KNOXVILLE -- The first and second halves could not have gone differently for Tennessee on Saturday.
Trailing 21-3, the Volunteers were booed off their own field before staging a stunning rally to a 38-28 streak-snapping win behind the poise of quarterback Josh Dobbs and a shorthanded defense rising to the occasion.
It was a sweet win, the kind of victory you wouldn't blame the fan base, players and coaches for enjoying a little longer than usual, even with three more tough SEC games looming.
Here's a look back at a wild Saturday at Neyland Stadium.
Such a comeback has Tennessee's has multiple stars, but the nod goes to quarterback Josh Dobbs, who totaled 399 yards of offense (319 passing, 80 rushing) and scored five touchdowns. He threw scoring passes of 23, 20, 67 and 42 yards to Jalen Hurd, Ethan Wolf, Jauan Jennings and Josh Malone. He was hurt by drops and an interception in the first half and never flinched in leading the Vols back.
After averaging 8.8 yards per play in racing out to a 21-0 lead, Florida only managed 2.8 yards per play in the second half as Tennessee's shorthanded defense locked up the Gators. Florida didn't register its first second-half first down until midway through the fourth quarter after Tennessee had scored 38 straight points to take a 17-point lead. Whatever was said at halftime, it worked.

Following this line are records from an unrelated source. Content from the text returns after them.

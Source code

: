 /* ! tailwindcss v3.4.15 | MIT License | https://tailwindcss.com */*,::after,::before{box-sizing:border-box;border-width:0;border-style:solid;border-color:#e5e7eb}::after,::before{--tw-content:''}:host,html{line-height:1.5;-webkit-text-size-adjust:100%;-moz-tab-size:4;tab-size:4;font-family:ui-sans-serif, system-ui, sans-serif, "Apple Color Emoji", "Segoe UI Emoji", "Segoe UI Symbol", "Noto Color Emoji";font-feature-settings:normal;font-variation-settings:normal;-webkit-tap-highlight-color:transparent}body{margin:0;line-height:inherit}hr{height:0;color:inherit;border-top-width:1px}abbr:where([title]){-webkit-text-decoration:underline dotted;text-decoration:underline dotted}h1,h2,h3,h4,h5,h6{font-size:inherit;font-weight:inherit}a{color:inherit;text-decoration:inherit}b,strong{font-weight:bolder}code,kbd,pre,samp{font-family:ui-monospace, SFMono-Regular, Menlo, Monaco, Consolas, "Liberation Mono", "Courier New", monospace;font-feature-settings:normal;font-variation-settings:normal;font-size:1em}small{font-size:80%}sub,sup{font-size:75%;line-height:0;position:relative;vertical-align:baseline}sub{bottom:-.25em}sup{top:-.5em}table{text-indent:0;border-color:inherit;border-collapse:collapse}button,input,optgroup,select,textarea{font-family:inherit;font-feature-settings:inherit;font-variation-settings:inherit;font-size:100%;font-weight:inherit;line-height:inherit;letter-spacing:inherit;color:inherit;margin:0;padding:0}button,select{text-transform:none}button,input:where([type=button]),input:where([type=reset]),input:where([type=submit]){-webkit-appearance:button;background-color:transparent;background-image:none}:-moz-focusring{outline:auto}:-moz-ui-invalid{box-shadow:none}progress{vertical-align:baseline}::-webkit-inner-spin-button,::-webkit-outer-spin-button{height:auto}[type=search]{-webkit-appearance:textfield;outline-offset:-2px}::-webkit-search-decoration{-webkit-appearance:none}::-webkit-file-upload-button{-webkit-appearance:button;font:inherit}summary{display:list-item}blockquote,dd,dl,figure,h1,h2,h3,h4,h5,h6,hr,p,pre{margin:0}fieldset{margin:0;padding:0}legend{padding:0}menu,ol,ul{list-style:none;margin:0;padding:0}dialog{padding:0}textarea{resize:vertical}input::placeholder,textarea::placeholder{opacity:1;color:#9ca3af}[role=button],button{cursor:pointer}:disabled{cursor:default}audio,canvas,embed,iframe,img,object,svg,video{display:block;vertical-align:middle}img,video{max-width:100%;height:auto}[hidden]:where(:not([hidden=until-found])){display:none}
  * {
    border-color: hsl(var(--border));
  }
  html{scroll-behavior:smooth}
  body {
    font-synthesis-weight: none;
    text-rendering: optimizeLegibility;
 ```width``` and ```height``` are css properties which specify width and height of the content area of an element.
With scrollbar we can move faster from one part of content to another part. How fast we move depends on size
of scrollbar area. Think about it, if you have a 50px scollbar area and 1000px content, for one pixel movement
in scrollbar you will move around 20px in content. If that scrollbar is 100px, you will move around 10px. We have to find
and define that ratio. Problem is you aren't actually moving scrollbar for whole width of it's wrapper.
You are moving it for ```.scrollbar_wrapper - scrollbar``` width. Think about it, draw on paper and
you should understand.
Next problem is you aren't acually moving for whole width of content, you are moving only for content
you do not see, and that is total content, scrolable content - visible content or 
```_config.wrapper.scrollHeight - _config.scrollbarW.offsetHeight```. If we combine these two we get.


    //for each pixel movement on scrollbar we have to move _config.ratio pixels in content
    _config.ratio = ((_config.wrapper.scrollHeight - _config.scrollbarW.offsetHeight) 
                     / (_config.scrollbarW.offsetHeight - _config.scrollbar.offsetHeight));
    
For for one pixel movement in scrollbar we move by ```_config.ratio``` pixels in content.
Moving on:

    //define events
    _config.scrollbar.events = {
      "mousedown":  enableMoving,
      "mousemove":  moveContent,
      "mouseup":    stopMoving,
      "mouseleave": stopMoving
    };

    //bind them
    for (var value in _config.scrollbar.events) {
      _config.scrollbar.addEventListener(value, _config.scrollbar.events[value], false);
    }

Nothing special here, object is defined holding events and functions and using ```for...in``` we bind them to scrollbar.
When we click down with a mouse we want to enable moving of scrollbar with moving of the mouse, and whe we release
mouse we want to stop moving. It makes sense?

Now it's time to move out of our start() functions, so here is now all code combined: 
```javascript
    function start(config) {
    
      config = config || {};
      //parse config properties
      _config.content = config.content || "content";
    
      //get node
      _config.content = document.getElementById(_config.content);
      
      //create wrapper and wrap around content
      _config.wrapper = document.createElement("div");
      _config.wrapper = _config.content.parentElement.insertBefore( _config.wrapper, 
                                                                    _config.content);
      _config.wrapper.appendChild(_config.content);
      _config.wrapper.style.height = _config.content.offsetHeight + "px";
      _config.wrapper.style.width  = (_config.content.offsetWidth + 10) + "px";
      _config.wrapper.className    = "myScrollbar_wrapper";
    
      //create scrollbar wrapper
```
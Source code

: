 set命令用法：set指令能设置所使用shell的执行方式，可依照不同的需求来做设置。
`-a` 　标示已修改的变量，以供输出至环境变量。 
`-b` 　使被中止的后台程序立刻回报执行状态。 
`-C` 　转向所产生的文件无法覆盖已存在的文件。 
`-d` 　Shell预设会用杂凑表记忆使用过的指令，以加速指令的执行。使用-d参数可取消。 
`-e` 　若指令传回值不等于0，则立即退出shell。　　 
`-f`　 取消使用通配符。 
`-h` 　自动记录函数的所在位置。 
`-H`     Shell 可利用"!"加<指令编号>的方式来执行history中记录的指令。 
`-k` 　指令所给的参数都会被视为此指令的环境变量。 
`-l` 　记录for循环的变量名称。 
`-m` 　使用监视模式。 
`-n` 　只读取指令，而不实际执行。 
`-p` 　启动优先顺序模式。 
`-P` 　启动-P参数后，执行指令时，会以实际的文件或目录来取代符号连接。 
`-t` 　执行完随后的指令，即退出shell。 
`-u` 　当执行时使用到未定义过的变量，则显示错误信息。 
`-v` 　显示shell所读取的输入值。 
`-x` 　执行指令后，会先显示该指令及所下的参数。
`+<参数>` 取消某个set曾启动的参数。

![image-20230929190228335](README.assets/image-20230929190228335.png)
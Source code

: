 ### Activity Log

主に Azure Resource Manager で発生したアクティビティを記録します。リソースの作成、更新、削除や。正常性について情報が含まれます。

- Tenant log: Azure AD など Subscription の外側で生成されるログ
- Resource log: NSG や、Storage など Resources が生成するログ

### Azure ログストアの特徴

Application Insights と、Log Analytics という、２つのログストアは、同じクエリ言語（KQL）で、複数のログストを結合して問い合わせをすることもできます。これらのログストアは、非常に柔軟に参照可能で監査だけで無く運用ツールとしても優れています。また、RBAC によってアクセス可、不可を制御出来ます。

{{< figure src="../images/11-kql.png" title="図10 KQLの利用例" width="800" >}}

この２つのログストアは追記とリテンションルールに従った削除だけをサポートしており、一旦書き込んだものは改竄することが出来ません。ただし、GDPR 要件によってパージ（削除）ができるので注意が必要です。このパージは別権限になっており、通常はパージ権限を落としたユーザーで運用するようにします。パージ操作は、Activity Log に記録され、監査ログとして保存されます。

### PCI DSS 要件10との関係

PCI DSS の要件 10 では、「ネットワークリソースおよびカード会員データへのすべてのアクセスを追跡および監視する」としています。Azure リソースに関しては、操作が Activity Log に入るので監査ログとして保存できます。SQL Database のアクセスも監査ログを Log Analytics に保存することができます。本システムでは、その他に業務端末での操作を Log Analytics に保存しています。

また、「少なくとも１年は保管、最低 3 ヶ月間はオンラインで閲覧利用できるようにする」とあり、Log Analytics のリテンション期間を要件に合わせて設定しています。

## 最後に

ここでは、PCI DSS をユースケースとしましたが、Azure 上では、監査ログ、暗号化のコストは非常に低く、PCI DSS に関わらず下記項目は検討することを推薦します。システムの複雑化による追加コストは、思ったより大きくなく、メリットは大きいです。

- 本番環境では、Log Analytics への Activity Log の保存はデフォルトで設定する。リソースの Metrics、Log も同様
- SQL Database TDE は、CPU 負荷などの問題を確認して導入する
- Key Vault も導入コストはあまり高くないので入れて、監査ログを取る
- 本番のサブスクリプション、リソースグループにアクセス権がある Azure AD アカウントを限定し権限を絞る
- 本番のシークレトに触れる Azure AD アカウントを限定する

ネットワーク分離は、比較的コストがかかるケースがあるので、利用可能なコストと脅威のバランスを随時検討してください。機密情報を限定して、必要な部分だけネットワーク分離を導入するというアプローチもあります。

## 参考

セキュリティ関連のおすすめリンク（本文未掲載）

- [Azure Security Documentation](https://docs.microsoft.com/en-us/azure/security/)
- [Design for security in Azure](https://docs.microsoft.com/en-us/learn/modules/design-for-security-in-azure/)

Needing points on its second series of the second half, Tennessee twice converted on third downs to extend an eventual touchdown drive to cut Florida's lead to 21-10 and sustain the Vols' hopes. Dobbs hit freshman Tyler Byrd on a slant for one and found Jason Croom over the middle on a rollout for the other. Dobbs found Hurd for a 20-yard touchdown with plenty of time left in the game.
Jennings beat Jalen Tabor, Florida's star corner, on his juggling 67-yard go-ahead touchdown catch along the sideline early in the fourth quarter. "All the things they were talking about before the game about how we're the worst receiver group they've faced," he said, "we took that personal. Right here is the original Wide Receiver U. We felt like we had to bring that back, and I felt like we did."
WHAT IT MEANS
Florida's 11-year winning streak against Tennessee is history as the Vols staged a memorable comeback to take down a rival for a win the players, coaches and fans deserve to enjoy . The Vols are 4-0 and the early leaders in the SEC East Division. Tennessee can take more control of the division with a win at Georgia next week before tough games at Texas A&M and against Alabama.
BY THE NUMBERS
4,389: Florida's 11-game winning streak against Tennessee spanned nearly 4,400 days. James Wilhoit kicked a 50-yard field goal in the final seconds of the Vols' 30-28 triumph in 2004, and Tennessee staged a remarkable rally on Saturday. All of its wins against the Gators are memorable for Tennessee, and this one will rank pretty highly.
319-11: When Josh Dobbs scored to give the Vols a 38-21 lead with 8:27 left in the fourth quarter, Tennessee held an absurd 319-11 advantage in total offense and scored 35 points while holding the Gators without a first down. Despite playing without its best players and getting torched in the first half, Tennessee's defense held Florida to 102 second-half yards.
9.1: During its dominant second half Tennessee averaged nearly 9 yards per play while holding Florida to a paltry 2.8 yards per snap. In the first half the Gators had an 8.8-3.9 advantage in yards per play. The script flipped entirely after halftime as the Vols roared back
17: The Vols won despite turning six red-zone possessions into just 17 points. Tennessee couldn't punch it in after having first-and-goal from the 2-yard line following Antonio Callaway's muffed punt, and Dobbs threw an end-zone interception after Jalen Hurd was dropped for a 4-yard loss on first-and-goal at the 3.
3: Tackles for loss in the second half by Derek Barnett, the defensive end who took over the game, his coach Butch Jones said after the game. Barnett had two sacks and batted down a pass while looking unblockable at times for Florida's offensive line. Barnett led Tennessee's defensive charge in the second half.